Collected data
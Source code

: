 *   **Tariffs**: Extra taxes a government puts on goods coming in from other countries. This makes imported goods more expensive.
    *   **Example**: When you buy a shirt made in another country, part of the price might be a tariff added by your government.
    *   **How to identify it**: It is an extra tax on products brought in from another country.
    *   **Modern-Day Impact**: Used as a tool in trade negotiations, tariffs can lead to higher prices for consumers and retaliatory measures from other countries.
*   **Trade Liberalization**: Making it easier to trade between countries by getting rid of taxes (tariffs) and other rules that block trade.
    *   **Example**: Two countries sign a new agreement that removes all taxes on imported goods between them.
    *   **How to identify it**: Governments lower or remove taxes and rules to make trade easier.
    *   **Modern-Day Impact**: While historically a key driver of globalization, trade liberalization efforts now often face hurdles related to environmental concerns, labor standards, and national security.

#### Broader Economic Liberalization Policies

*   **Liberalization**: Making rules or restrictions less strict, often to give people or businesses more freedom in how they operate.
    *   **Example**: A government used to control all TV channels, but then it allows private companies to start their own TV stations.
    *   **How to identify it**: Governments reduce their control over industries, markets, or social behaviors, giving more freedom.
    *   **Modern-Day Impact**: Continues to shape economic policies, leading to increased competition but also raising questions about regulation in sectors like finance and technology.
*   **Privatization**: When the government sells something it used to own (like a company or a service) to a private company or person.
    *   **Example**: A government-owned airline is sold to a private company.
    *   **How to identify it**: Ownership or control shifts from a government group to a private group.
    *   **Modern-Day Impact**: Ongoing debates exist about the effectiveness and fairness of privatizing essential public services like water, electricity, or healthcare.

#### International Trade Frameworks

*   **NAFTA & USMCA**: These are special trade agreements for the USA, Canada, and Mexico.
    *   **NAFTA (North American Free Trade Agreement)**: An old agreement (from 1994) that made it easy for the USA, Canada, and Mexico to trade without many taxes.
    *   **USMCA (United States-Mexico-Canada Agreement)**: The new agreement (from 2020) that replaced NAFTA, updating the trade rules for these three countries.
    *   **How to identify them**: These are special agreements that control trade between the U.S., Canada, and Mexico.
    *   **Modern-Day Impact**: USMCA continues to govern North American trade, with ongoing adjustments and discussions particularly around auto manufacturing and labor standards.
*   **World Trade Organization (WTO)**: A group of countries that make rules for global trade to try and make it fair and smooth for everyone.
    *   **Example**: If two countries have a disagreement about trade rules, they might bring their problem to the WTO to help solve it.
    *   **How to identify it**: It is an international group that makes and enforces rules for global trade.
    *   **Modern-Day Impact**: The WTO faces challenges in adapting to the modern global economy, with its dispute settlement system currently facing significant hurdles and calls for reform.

> _Work to be completed_
Look over the entries for "about", then copy every line that includes that string.

> _Answer for the task_
    *   **Modern-Day Impact**: Continues to shape economic policies, leading to increased competition but also raising questions about regulation in sectors like finance and technology.
    *   **Modern-Day Impact**: Ongoing debates exist about the effectiveness and fairness of privatizing essential public services like water, electricity, or healthcare.
    *   **Example**: If two countries have a disagreement about trade rules, they might bring their problem to the WTO to help solve it.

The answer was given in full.